I have table which is like:
TableName: myTab
+----+---------------------+
| ID | Codes |
+----+---------------------+
| 1 | ABC,DEF,GHI,JLK,MNO |
+----+---------------------+
I am developing Cascading application which should convert above table into following:
+----+---------------------+------+
| ID | Codes | code |
+----+---------------------+------+
| 1 | ABC,DEF,GHI,JLK,MNO | ABC |
+----+---------------------+------+
| 1 | ABC,DEF,GHI,JLK,MNO | DEF |
+----+---------------------+------+
| 1 | ABC,DEF,GHI,JLK,MNO | GHI |
+----+---------------------+------+
| 1 | ABC,DEF,GHI,JLK,MNO | JLK |
+----+---------------------+------+
| 1 | ABC,DEF,GHI,JLK,MNO | MNO |
+----+---------------------+------+
If I use Hive, it can be done very easily using LATERAL VIEW.
SELECT
ID, Codes, Code
FROM
myTab LATERAL VIEW explode(Codes) codesTab AS code
But I want to do same thing in Cascading. Is there a way to do it?
It can be done using a function (there may be other ways).
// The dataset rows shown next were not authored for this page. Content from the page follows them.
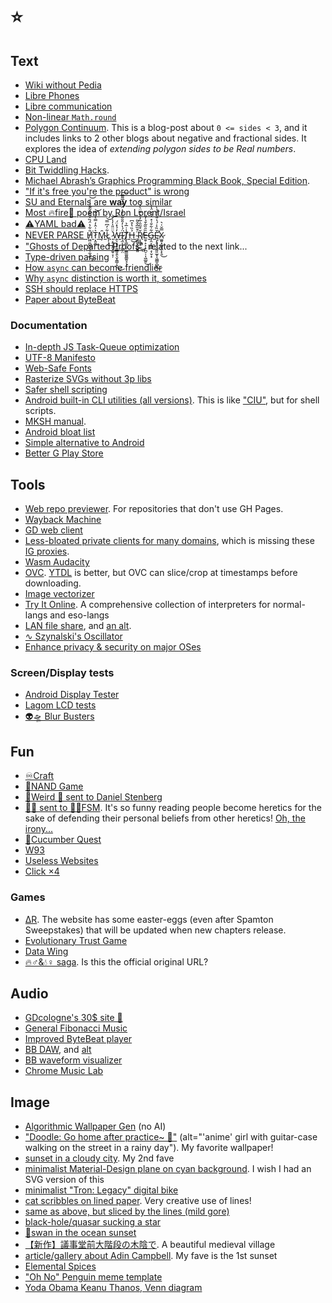 # ⭐

## Text
- [Wiki without Pedia](https://wiki.c2.com)
- [Libre Phones](https://fsfe.org/activities/android/liberate.en.html)
- [Libre communication](https://www.fsf.org/blogs/community/better-than-zoom-try-these-free-software-tools-for-staying-in-touch)
- [Non-linear `Math.round`](https://brodowsky.it-sky.net/2015/02/06/geometric-and-harmonic-rounding)
- [Polygon Continuum](https://chalkdustmagazine.com/blog/overturned-polygons). This is a blog-post about `0 <= sides < 3`, and it includes links to 2 other blogs about negative and fractional sides. It explores the idea of _extending polygon sides to be Real numbers_.
- [CPU Land](https://cpu.land)
- [Bit Twiddling Hacks](https://graphics.stanford.edu/~seander/bithacks.html).
- [Michael Abrash’s Graphics Programming Black Book, Special Edition](https://jagregory.com/abrash-black-book).
- ["If it's free you're the product" is wrong](https://techdirt.com/2012/12/20/stop-saying-if-youre-not-paying-youre-product)
- [SU and Eternals are **way** too similar](https://vulture.com/2022/01/eternals-is-just-the-plot-of-steven-universe.html)
- [Most 🔥fire💯 poem by Ron Lorent/Israel](https://cdn.verbub.com/images/ella-queria-signos-de-admiracion-el-le-daba-signos-de-interrogacion-el-112821.jpg)
- [⚠️YAML bad⚠️](https://noyaml.com)
- [NEVER PARSE H̸͖̤̱̺̲̼̹̹̼͉̲̎͋͛̈́̏̌̏̐̑͂͊͑͗͗͘͜͝ͅȚ̷̭̱̲͛͑̂̓̿̀͋͊͝M̴̡̑L̷̨̜̦͋̓͆̿͜͝ ̷̘͕̥͙̭̟̫̥̞̦͛̈̈̎̍̓̍͐͝W̶̭̖͙̙̟͍̳͈̭̖̬̭̳̦̭̓̉̽̈́͜͜Į̷̫͔̗̗̺̩̤̈́̔̒̎̆̐̃͒̓̈́̽̔̅͌̅͘͠T̸̢̢͇̩̤̜̫͇͚͈͇͍̘̾̇̅̉ͅH̶̖̉̏̔̊͆͜ ̴̨̳̱̖͓̺̱͈̈͒̏̅̌̌͂Ŗ̸̨̻̥̼̌͒̃̎̇̅̓̓̿̈̀̒͛̈͜ͅȄ̶̫̥̝͕̣͕̪̠̹͎͖̲͍̑̏̃̌̉̓̎͜G̵̡̯͔̝̻̲͔̹̬͙͋͋̎͗̽̈́̆̌̈̔̀Ę̴̨̛̥̩̣̫̰͈̫̬͎͖̳̠̻̯̌̏͐̇́̔̎̾̊̉̀͘͜X̷͚͍͓̻̗̼͕̝̯̿̆͑͛͜](https://stackoverflow.com/questions/1732348/regex-match-open-tags-except-xhtml-self-contained-tags/1732454#1732454)
- ["Ghosts of Departed Proofs"](https://kataskeue.com/gdp.pdf), related to the next link...
- [Type-driven parsing](https://lexi-lambda.github.io/blog/2019/11/05/parse-don-t-validate)
- [How `async` can become friendlier](https://journal.stuffwithstuff.com/2015/02/01/what-color-is-your-function)
- [Why `async` distinction is worth it, sometimes](https://www.thecodedmessage.com/posts/async-colors)
- [SSH should replace HTTPS](https://shazow.net/posts/ssh-how-does-it-even)
- [Paper about ByteBeat](https://countercomplex.blogspot.com/2011/10/algorithmic-symphonies-from-one-line-of.html)

### Documentation
- [In-depth JS Task-Queue optimization](https://web.dev/articles/optimize-long-tasks)
- [UTF-8 Manifesto](https://utf8everywhere.org)
- [Web-Safe Fonts](https://developer.mozilla.org/en-US/docs/Learn/CSS/Styling_text/Fundamentals#web_safe_fonts)
- [Rasterize SVGs without 3p libs](https://stackoverflow.com/questions/3975499/convert-svg-to-image-jpeg-png-etc-in-the-browser/74026755#74026755)
- [Safer shell scripting](https://sipb.mit.edu/doc/safe-shell)
- [Android built-in CLI utilities (all versions)](https://chromium.googlesource.com/aosp/platform/system/core/+/refs/heads/upstream/shell_and_utilities). This is like ["CIU"](https://caniuse.com), but for shell scripts.
- [MKSH manual](http://mirbsd.org/htman/i386/man1/mksh.htm).
- [Android bloat list](https://raw.githubusercontent.com/Universal-Debloater-Alliance/universal-android-debloater-next-generation/main/resources/assets/uad_lists.json)
- [Simple alternative to Android](https://postmarketos.org)
- [Better G Play Store](https://auroraoss.com)

## Tools
- [Web repo previewer](http://htmlpreview.github.io). For repositories that don't use GH Pages.
- [Wayback Machine](https://archive.org/web)
- [GD web client](https://gdbrowser.com)
- [Less-bloated private clients for many domains](https://codeberg.org/PrivacyDev/DPR-addon/src/branch/master/README.md#redirects), which is missing these [IG proxies](https://codeberg.org/ThePenguinDev/Proxigram/wiki/Instances).
- [Wasm Audacity](https://wavacity.com)
- [OVC](https://onlinevideoconverter.com). [YTDL](https://github.com/ytdl-org/youtube-dl) is better, but OVC can slice/crop at timestamps before downloading.
- [Image vectorizer](https://svgco.de)
- [Try It Online](https://tio.run). A comprehensive collection of interpreters for normal-langs and eso-langs
- [LAN file share](https://pairdrop.net), and [an alt](https://www.sharedrop.io).
- [∿ Szynalski's Oscillator](https://szynalski.com/tone-generator)
- [Enhance privacy & security on major OSes](https://privacy.sexy)

### Screen/Display tests
- [Android Display Tester](https://play.google.com/store/apps/details?id=com.gombosdev.displaytester)
- [Lagom LCD tests](http://lagom.nl/lcd-test)
- [👽🛸 Blur Busters](https://testufo.com)

## Fun
- [♾️Craft](https://neal.fun/infinite-craft)
- [💾NAND Game](https://nandgame.com)
- [🤨Weird 📧 sent to Daniel Stenberg](https://github.com/bagder/emails)
- [🤬📧 sent to 🪽🍝FSM](https://www.spaghettimonster.org/category/hate-mail). It's so funny reading people become heretics for the sake of defending their personal beliefs from other heretics! [Oh, the irony...](https://rudxain.github.io/RX-wiki/wiki/Calpas_Paradox.html)
- [🥒Cucumber Quest](https://cucumber.gigidigi.com/cq/page-1)
- [W93](https://windows93.net)
- [Useless Websites](https://theuselessweb.com)
- [Click ×4](https://clickclickclick.click)

### Games
- [ΔR](https://deltarune.com). The website has some easter-eggs (even after Spamton Sweepstakes) that will be updated when new chapters release.
- [Evolutionary Trust Game](http://ncase.me/trust)
- [Data Wing](https://play.google.com/store/apps/details?id=com.DanVogt.DATAWING)
- [🔥♂️&💧♀️ saga](https://fireboynwatergirl.com). Is this the official original URL?

## Audio
- [GDcologne's 30$ site 🗿](https://thirtydollar.website)
- [General Fibonacci Music](https://marcthespark.github.io/FibonacciMusicBox)
- [Improved ByteBeat player](https://wurstcaptures.untergrund.net/music)
- [BB DAW](https://dollchan.net/bytebeat), and [alt](https://bytebeat.ficial.net)
- [BB waveform visualizer](https://greggman.com/downloads/examples/html5bytebeat/html5bytebeat.html)
- [Chrome Music Lab](https://musiclab.chromeexperiments.com)

## Image
- [Algorithmic Wallpaper Gen](https://bggenerator.com) (no AI)
- ["Doodle: Go home after practice~ 🎸"](https://twitter.com/ttguweiz/status/789792797041635328) (alt="'anime' girl with guitar-case walking on the street in a rainy day"). My favorite wallpaper!
- [sunset in a cloudy city](https://pixiv.net/en/artworks/53727984). My 2nd fave
- [minimalist Material-Design plane on cyan background](https://pinterest.com/pin/652670170976893995). I wish I had an SVG version of this
- [minimalist "Tron: Legacy" digital bike](https://wallpapercave.com/wp/wp4939898.jpg)
- [cat scribbles on lined paper](https://i.imgur.com/LiaZKxX.jpg). Very creative use of lines!
- [same as above, but sliced by the lines (mild gore)](https://i.imgur.com/V3AZ5S0.jpeg)
- [black-hole/quasar sucking a star](https://deviantart.com/andrewvideos510art/art/Blaze-To-Galaxy-828750511)
- [🦢swan in the ocean sunset](https://pinterest.com/pin/swan-digital-art-4k-background--688558230527276725)
- [【新作】議事堂前大階段の木陰で](https://twitter.com/yyish/status/1614067352236326912?s=20&t=m9Vux0MvlMd1aBIMSAwhzQ). A beautiful medieval village
- [article/gallery about Adin Campbell](https://designyoutrust.com/2020/04/these-surreal-landscapes-look-like-they-are-from-another-planet). My fave is the 1st sunset
- [Elemental Spices](https://i.redd.it/q2fzkh53in171.jpg)
- ["Oh No" Penguin meme template](https://i.pinimg.com/736x/cc/f9/a0/ccf9a0a1f853d06263faa3e29f7c2702.jpg)
- [Yoda Obama Keanu Thanos, Venn diagram](https://old.reddit.com/r/memes/comments/cbzu2u/credit_to_udiebetic_dodobird_it_didnt_let_me)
Just need to add new Tuple to the OutputCollector for each and every token.
Like:
import static com.google.common.base.Preconditions.checkArgument;
import cascading.flow.FlowProcess;
import cascading.operation.BaseOperation;
import cascading.operation.Function;
import cascading.operation.FunctionCall;
import cascading.tuple.Fields;
import cascading.tuple.Tuple;
public class TestLateralView extends BaseOperation<Void> implements Function<Void> {
private static final long serialVersionUID = 1L;
public TestLateralView(Fields fields) {
super(fields);
checkArgument(fields.size() == 1);
}
@Override
public void operate(@SuppressWarnings("rawtypes") FlowProcess flowProcess, FunctionCall<Void> functionCall) {
Tuple tuple = functionCall.getArguments().getTuple();
StringBuilder sb = new StringBuilder();
for (int i = 0; i < tuple.size(); i++) {
sb.append(tuple.getString(i));
sb.append(",");
}
String[] tokens = sb.toString().split(",");
for (String token : tokens) {
functionCall.getOutputCollector().add(new Tuple (token));
}
}
}
With above Function I am getting expected output.
In the Assembly, above function can be called as:
pipe = new Each(pipe, CODES, new TestLateralView(CODE), Fields.ALL);